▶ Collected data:
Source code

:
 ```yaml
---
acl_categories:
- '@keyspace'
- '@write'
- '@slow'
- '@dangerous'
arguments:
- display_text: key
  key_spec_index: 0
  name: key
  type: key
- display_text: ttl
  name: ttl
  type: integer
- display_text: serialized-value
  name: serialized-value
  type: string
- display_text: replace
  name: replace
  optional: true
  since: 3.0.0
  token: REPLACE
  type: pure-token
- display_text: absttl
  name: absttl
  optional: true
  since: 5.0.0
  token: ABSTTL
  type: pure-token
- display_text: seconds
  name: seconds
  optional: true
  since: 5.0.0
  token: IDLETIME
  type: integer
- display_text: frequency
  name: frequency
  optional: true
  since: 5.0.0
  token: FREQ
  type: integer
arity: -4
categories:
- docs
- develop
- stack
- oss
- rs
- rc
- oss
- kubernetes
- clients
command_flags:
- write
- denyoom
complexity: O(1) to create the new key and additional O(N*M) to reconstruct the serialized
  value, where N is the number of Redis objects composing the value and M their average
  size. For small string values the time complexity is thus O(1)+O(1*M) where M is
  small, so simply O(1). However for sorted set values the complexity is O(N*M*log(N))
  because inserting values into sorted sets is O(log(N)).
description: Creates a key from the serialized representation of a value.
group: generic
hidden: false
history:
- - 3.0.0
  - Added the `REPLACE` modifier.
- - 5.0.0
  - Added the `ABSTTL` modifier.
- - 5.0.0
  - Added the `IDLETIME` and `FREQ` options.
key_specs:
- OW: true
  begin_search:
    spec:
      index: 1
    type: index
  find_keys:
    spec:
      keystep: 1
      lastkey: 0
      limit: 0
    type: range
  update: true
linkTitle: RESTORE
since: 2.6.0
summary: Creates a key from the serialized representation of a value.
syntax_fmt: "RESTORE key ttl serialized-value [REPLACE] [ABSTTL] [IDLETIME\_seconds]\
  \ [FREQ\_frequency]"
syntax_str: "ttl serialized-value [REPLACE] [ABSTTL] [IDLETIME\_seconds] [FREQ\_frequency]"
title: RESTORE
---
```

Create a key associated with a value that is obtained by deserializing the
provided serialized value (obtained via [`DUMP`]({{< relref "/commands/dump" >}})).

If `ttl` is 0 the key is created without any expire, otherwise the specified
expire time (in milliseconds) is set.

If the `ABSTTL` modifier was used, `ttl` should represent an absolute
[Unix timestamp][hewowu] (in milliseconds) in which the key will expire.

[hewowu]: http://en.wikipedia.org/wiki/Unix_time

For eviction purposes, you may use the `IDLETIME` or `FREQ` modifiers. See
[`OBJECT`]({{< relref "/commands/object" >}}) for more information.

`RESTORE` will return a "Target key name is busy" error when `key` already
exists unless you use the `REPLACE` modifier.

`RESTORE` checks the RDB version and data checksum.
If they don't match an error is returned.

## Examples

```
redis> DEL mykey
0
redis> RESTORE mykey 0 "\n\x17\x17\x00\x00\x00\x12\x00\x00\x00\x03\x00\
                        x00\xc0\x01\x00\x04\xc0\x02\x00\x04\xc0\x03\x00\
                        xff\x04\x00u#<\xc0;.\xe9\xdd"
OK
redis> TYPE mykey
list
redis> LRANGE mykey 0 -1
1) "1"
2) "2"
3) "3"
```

▶ TASK OBJECTIVE: All the data above should be restated in full, exactly.

▶ ANSWER TO THIS EXERCISE:
Source code

:
 ```yaml
---
acl_categories:
- '@keyspace'
- '@write'
- '@slow'
- '@dangerous'
arguments:
- display_text: key
  key_spec_index: 0
  name: key
  type: key
- display_text: ttl
  name: ttl
  type: integer
- display_text: serialized-value
  name: serialized-value
  type: string
- display_text: replace
  name: replace
  optional: true
  since: 3.0.0
  token: REPLACE
  type: pure-token
- display_text: absttl
  name: absttl
  optional: true
  since: 5.0.0
  token: ABSTTL
  type: pure-token
- display_text: seconds
  name: seconds
  optional: true
  since: 5.0.0
  token: IDLETIME
  type: integer
- display_text: frequency
  name: frequency
  optional: true
  since: 5.0.0
  token: FREQ
  type: integer
arity: -4
categories:
- docs
- develop
- stack
- oss
- rs
- rc
- oss
- kubernetes
- clients
command_flags:
- write
- denyoom
complexity: O(1) to create the new key and additional O(N*M) to reconstruct the serialized
  value, where N is the number of Redis objects composing the value and M their average
  size. For small string values the time complexity is thus O(1)+O(1*M) where M is
  small, so simply O(1). However for sorted set values the complexity is O(N*M*log(N))
  because inserting values into sorted sets is O(log(N)).
description: Creates a key from the serialized representation of a value.
group: generic
hidden: false
history:
- - 3.0.0
  - Added the `REPLACE` modifier.
- - 5.0.0
  - Added the `ABSTTL` modifier.
- - 5.0.0
  - Added the `IDLETIME` and `FREQ` options.
key_specs:
- OW: true
  begin_search:
    spec:
      index: 1
    type: index
  find_keys:
    spec:
      keystep: 1
      lastkey: 0
      limit: 0
    type: range
  update: true
linkTitle: RESTORE
since: 2.6.0
summary: Creates a key from the serialized representation of a value.
syntax_fmt: "RESTORE key ttl serialized-value [REPLACE] [ABSTTL] [IDLETIME\_seconds]\
  \ [FREQ\_frequency]"
syntax_str: "ttl serialized-value [REPLACE] [ABSTTL] [IDLETIME\_seconds] [FREQ\_frequency]"
title: RESTORE
---
```

Create a key associated with a value that is obtained by deserializing the
provided serialized value (obtained via [`DUMP`]({{< relref "/commands/dump" >}})).

If `ttl` is 0 the key is created without any expire, otherwise the specified
expire time (in milliseconds) is set.

If the `ABSTTL` modifier was used, `ttl` should represent an absolute
[Unix timestamp][hewowu] (in milliseconds) in which the key will expire.

[hewowu]: http://en.wikipedia.org/wiki/Unix_time

For eviction purposes, you may use the `IDLETIME` or `FREQ` modifiers. See
[`OBJECT`]({{< relref "/commands/object" >}}) for more information.

`RESTORE` will return a "Target key name is busy" error when `key` already
exists unless you use the `REPLACE` modifier.

`RESTORE` checks the RDB version and data checksum.
If they don't match an error is returned.

## Examples

```
redis> DEL mykey
0
redis> RESTORE mykey 0 "\n\x17\x17\x00\x00\x00\x12\x00\x00\x00\x03\x00\
                        x00\xc0\x01\x00\x04\xc0\x02\x00\x04\xc0\x03\x00\
                        xff\x04\x00u#<\xc0;.\xe9\xdd"
OK
redis> TYPE mykey
list
redis> LRANGE mykey 0 -1
1) "1"
2) "2"
3) "3"
```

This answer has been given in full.